Growth in North American Semiconductor Equipment Manufacturing

The global semiconductor industry’s fab equipment spending is soaring to meet manufacturing demand. Intel is parting with its cash in buckets, followed by second and third place spenders, Samsung and Qualcomm. The USA has held onto its significant market share, with equipment manufacturers representing $2.1 billion in billings. Samsung’s booming spending records struck the $17 billion mark, but experts expect even higher spending in 2018.

Semiconductor Equipment Manufacturing Growth Drivers

SEMI’s recent report pins the record billing highs on the mobile and automobile industries, which are steadily nudging closer to the Internet of Things. Both applications need 3D NAND and Logic 10nm/7nm, and memory growth has been as significant a driver. DRAM equipment demand is slowing down rapidly, but power devices are faring well.

Manufacturing growth has accelerated across the board, proving that the US industry is alive and well. American semiconductor businesses do most of their manufacturing domestically, generating one of America’s most profitable exports, second only to aircraft and automobiles. The fresh bout of spending will fuel further growth in what has become a vital presence in the global industry. The semiconductor sector is projected to reach almost $400 billion, so North America’s spending couldn’t be more relevant or necessary. Many still believe that the United States’ fabs had dropped off in the Nineties. While it did lose significant market share in the Eighties, it has since recovered convincingly.

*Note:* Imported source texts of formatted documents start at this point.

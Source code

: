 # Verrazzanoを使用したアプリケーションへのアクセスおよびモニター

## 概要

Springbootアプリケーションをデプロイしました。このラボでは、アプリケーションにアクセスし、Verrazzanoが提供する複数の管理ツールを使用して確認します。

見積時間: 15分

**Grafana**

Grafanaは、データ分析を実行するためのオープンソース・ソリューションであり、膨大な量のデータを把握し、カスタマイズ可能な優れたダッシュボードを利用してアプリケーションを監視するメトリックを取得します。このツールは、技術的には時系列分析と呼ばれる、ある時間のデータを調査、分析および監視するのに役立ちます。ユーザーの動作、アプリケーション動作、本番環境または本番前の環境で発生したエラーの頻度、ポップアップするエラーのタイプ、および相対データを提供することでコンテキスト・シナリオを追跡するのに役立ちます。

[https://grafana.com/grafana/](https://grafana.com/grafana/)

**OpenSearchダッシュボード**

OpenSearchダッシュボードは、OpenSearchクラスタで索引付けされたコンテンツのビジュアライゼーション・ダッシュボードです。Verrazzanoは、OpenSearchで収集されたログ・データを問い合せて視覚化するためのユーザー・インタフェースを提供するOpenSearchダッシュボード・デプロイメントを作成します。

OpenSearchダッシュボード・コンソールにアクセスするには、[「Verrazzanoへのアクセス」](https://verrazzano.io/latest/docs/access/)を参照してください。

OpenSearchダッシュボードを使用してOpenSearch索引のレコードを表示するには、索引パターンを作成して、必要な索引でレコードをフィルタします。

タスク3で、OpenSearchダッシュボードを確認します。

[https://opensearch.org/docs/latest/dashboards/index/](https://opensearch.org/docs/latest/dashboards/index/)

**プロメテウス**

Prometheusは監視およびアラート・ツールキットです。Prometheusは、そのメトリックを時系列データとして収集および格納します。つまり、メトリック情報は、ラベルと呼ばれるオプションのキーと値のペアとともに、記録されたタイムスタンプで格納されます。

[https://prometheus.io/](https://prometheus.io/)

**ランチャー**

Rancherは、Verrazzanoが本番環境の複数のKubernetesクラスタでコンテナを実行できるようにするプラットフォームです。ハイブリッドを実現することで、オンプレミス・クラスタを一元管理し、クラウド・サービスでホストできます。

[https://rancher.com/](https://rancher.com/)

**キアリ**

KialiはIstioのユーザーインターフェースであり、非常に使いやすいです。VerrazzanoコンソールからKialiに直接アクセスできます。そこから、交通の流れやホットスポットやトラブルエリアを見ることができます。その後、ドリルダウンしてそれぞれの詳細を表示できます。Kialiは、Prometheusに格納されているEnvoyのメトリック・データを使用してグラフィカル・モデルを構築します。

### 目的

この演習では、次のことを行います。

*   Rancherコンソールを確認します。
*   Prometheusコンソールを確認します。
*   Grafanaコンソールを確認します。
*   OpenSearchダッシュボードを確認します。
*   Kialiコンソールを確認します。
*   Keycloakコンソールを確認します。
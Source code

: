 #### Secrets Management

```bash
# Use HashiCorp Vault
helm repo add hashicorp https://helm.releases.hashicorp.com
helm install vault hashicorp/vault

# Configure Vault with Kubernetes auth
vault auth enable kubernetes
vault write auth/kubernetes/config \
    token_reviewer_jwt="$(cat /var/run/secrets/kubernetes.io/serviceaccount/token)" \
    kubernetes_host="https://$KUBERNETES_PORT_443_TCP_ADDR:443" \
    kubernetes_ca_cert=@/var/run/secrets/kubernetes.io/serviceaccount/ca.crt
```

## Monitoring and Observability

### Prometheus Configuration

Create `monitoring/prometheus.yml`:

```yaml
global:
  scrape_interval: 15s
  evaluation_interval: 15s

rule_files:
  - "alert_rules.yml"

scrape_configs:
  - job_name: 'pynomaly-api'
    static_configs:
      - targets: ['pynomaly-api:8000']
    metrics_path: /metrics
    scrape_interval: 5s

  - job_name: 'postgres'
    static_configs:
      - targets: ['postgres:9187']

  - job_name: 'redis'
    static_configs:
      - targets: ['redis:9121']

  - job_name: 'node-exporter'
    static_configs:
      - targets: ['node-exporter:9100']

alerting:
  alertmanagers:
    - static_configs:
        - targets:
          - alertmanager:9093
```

Outlook for the Third and Fourth Quarter of 2017

The United States dominates several niches from 15 sub-sectors. The Nasdaq has put a green light on investments in seven of its segments, including memory, wafer fabrication, semi-analog, and wafer components. Intel is, of course, an important player, and demand for servers and data centers has put it in a strong position. As new chip designs surface, North America may have even better days ahead.